Em declarações à TSF, Gustavo Cardoso, o investigador do ISCTE que coordenou o trabalho, diz que os anúncios saíram naquelas plataformas digitais, mas os investigadores não conseguiram apurar se foram pagos por algum grupo ou partido político em Portugal.
Uma das mensagens, "exibida através do YouTube, mostrava primeiras páginas de jornais de forma descontextualizada, associando o atual e antigos líderes do Partido Socialista à corrupção", sendo que "o nome do canal que exibia o vídeo designava-se 'Bolsonaristas em Portugal'".
Os investigadores detetaram ainda "uma segunda publicidade política" no YouTube, "um anúncio com um nível de produção mais elevado e que criticava o PSD". Neste caso, "o nome do canal que albergava o vídeo era 'Jovens por Portugal'".
A terceira publicidade irregular foi detetada no Facebook, "na forma de publicações patrocinadas da página 'Notícias Internacionais'", tendo como "alvo Luís Montenegro, líder do PSD, e Pedro Passos Coelho, antigo líder do PSD dos tempos da intervenção da troika em Portugal".
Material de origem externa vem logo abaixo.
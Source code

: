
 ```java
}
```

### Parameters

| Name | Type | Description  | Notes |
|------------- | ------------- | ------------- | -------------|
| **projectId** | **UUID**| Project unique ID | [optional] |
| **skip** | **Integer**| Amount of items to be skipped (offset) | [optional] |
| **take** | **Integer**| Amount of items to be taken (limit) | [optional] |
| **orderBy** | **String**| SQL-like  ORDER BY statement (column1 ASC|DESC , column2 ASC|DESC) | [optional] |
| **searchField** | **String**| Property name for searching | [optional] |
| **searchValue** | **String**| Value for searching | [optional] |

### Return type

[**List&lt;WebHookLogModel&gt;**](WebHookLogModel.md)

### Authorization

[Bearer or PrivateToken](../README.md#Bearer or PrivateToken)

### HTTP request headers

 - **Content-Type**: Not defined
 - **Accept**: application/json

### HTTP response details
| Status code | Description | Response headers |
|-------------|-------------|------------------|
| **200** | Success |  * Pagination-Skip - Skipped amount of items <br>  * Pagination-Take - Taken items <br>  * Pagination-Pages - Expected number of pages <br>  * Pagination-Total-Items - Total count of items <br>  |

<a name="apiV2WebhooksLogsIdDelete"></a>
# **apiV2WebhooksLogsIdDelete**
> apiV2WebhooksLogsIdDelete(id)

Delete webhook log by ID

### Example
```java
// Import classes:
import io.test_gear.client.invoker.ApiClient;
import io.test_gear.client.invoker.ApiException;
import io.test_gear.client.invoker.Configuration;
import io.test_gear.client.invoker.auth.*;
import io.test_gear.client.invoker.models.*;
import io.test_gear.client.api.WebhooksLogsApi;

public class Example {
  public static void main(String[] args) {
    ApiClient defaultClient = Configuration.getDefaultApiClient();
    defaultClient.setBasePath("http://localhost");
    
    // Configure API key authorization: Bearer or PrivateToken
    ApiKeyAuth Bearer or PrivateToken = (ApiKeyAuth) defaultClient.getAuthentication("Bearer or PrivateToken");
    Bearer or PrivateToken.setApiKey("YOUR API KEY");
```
No total, as publicações (posts) "alcançaram cerca de dois milhões de contas, sendo que apenas uma das publicações alcançou mais de um milhão de contas", estimando-se que o "valor investido nesta operação de publicidade ilegal tenha sido de 12 mil euros em três dias e os anunciantes poderão ter alcançado cerca de 22% do eleitorado português em pleno período de campanha eleitoral".
Em declarações à TSF, Gustavo Cardoso faz a comparação entre as eleições legislativas e as europeias e afirma que "há mais desinformação nas legislativas porque há mais gente a votar e há mais gente a partilhar nas redes sociais".
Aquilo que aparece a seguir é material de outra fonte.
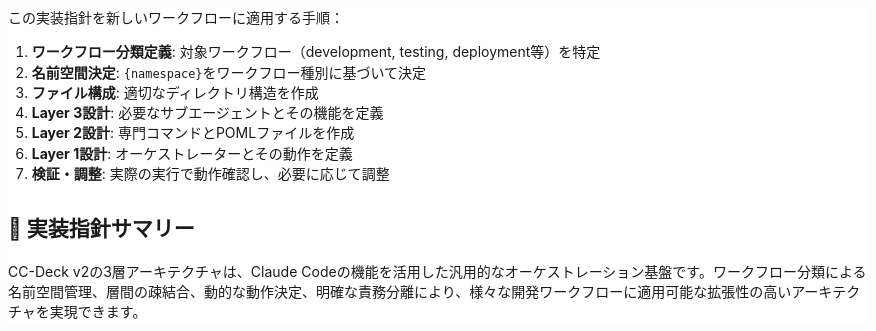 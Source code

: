 この実装指針を新しいワークフローに適用する手順：

1. **ワークフロー分類定義**: 対象ワークフロー（development, testing, deployment等）を特定
2. **名前空間決定**: `{namespace}`をワークフロー種別に基づいて決定
3. **ファイル構成**: 適切なディレクトリ構造を作成
4. **Layer 3設計**: 必要なサブエージェントとその機能を定義
5. **Layer 2設計**: 専門コマンドとPOMLファイルを作成
6. **Layer 1設計**: オーケストレーターとその動作を定義
7. **検証・調整**: 実際の実行で動作確認し、必要に応じて調整

## 📝 実装指針サマリー

CC-Deck v2の3層アーキテクチャは、Claude Codeの機能を活用した汎用的なオーケストレーション基盤です。ワークフロー分類による名前空間管理、層間の疎結合、動的な動作決定、明確な責務分離により、様々な開発ワークフローに適用可能な拡張性の高いアーキテクチャを実現できます。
O coordenador da investigação também assegura: "São os próprios agentes políticos a amplificar as mensagens que lhes convém, mesmo nos casos em que as mensagens podem ser desinformativas."
Exemplificando que o Chega e o seu líder, André Ventura, "conseguiram mobilizar as redes sociais para propagar a sua mensagem, revelando uma taxa de interação com os utilizadores e uma interação média dos posts superiores às da concorrência".
De acordo com o mesmo estudo, os conteúdos políticos "estão longe de ser os conteúdos preferidos dos utilizadores das redes sociais, tendo em conta a atenção que lhes prestam.
O acompanhamento dos conteúdos políticos e da desinformação nas redes sociais no período que antecedeu as eleições legislativas permitiu concluir, entre outras, que o "Facebook deixou de ser a rede social predominante para a divulgação de conteúdos políticos" e "ganhou sobretudo relevância o Instagram".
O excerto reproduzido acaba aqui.